Extracted data =

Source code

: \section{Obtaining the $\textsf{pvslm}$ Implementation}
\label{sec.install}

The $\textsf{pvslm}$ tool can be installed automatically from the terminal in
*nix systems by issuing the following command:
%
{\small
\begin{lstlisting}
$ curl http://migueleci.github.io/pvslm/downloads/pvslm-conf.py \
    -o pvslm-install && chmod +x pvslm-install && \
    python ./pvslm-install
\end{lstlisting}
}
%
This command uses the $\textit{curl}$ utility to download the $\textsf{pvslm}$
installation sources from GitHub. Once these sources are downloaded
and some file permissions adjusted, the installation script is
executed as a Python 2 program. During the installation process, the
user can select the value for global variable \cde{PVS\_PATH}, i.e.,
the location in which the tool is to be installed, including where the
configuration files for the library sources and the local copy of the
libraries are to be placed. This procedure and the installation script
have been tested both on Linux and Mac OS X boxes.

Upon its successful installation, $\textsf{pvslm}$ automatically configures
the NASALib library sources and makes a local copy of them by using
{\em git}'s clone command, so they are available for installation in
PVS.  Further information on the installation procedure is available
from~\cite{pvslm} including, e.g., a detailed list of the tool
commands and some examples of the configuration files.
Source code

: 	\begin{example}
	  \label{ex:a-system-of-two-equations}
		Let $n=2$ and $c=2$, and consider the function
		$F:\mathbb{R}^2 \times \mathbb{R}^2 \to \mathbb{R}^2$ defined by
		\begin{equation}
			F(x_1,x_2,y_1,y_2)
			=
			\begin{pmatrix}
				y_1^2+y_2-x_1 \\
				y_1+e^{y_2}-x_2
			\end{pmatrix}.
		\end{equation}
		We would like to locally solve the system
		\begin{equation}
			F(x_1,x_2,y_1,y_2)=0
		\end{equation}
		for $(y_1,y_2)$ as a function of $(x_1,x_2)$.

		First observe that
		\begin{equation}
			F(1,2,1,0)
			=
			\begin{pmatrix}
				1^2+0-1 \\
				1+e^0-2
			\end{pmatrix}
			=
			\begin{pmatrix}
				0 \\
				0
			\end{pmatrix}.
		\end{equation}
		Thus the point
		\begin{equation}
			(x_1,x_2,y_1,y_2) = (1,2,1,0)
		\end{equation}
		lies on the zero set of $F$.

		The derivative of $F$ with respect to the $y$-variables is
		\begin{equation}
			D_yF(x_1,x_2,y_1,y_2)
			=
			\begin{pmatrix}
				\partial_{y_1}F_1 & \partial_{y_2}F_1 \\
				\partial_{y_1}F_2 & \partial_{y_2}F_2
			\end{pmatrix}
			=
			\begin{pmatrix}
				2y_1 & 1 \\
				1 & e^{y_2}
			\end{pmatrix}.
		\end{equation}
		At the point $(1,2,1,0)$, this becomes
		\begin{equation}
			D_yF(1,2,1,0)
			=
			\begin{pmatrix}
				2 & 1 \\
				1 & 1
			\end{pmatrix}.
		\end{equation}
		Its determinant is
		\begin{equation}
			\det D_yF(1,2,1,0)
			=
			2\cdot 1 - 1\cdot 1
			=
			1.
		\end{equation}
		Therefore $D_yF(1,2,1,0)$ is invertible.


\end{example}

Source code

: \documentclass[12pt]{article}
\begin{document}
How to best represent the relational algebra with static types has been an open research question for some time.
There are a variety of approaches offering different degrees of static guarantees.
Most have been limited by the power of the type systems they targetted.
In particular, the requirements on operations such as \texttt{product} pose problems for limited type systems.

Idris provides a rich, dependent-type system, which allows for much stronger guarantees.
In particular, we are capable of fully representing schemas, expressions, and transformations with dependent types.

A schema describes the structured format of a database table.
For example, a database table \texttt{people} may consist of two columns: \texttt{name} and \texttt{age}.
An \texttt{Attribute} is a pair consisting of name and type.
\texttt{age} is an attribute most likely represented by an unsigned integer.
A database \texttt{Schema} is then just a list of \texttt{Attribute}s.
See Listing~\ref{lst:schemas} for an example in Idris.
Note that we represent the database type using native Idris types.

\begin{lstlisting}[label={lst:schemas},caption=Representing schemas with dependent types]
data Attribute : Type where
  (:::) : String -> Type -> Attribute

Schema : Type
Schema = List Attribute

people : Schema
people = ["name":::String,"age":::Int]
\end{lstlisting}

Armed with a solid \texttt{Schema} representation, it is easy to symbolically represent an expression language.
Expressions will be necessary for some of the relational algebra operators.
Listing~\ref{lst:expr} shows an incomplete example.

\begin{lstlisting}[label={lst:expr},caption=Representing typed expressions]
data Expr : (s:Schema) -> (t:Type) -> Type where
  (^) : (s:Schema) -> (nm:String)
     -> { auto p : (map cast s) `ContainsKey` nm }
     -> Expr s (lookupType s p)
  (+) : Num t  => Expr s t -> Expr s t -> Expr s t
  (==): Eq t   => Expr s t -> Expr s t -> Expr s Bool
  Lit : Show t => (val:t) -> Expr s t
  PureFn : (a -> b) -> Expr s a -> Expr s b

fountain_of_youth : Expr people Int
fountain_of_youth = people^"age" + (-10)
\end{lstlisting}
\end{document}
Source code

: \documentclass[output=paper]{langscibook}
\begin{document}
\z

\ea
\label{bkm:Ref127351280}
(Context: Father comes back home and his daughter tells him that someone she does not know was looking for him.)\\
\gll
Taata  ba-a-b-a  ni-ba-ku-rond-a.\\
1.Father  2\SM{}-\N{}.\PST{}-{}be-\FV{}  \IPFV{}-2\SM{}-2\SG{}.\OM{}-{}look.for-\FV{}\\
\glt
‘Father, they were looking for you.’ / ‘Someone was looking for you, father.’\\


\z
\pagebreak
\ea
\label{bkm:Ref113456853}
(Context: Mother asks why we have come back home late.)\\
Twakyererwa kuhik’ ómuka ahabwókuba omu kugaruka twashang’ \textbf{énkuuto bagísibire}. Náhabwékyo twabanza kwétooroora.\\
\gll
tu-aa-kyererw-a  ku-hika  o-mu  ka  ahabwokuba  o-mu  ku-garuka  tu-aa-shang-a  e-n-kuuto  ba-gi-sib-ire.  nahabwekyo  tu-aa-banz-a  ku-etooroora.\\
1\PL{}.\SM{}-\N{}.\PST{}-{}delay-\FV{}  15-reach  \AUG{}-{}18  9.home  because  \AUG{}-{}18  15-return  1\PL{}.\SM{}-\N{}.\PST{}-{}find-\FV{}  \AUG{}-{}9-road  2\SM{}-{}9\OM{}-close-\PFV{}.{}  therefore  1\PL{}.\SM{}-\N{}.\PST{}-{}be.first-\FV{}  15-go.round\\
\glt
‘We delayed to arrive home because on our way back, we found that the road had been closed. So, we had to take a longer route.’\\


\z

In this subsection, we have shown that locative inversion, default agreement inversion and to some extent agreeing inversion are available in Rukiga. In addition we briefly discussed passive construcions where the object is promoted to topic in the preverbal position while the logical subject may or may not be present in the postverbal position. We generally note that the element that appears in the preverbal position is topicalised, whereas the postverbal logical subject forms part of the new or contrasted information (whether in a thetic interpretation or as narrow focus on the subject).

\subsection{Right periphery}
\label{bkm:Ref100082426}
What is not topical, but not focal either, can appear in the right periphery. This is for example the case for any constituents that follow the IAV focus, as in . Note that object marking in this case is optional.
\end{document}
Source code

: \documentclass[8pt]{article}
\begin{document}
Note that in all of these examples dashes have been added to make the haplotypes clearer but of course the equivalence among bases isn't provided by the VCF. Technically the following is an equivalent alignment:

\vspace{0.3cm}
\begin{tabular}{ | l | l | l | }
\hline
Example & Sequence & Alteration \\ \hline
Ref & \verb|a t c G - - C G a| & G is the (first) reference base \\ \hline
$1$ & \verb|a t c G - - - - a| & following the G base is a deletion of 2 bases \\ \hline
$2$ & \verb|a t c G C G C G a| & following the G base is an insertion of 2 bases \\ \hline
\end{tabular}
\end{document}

What to work on = Filter the records above down to the lines that hold the string "point".

Exercise answer =
		Thus the point
		At the point $(1,2,1,0)$, this becomes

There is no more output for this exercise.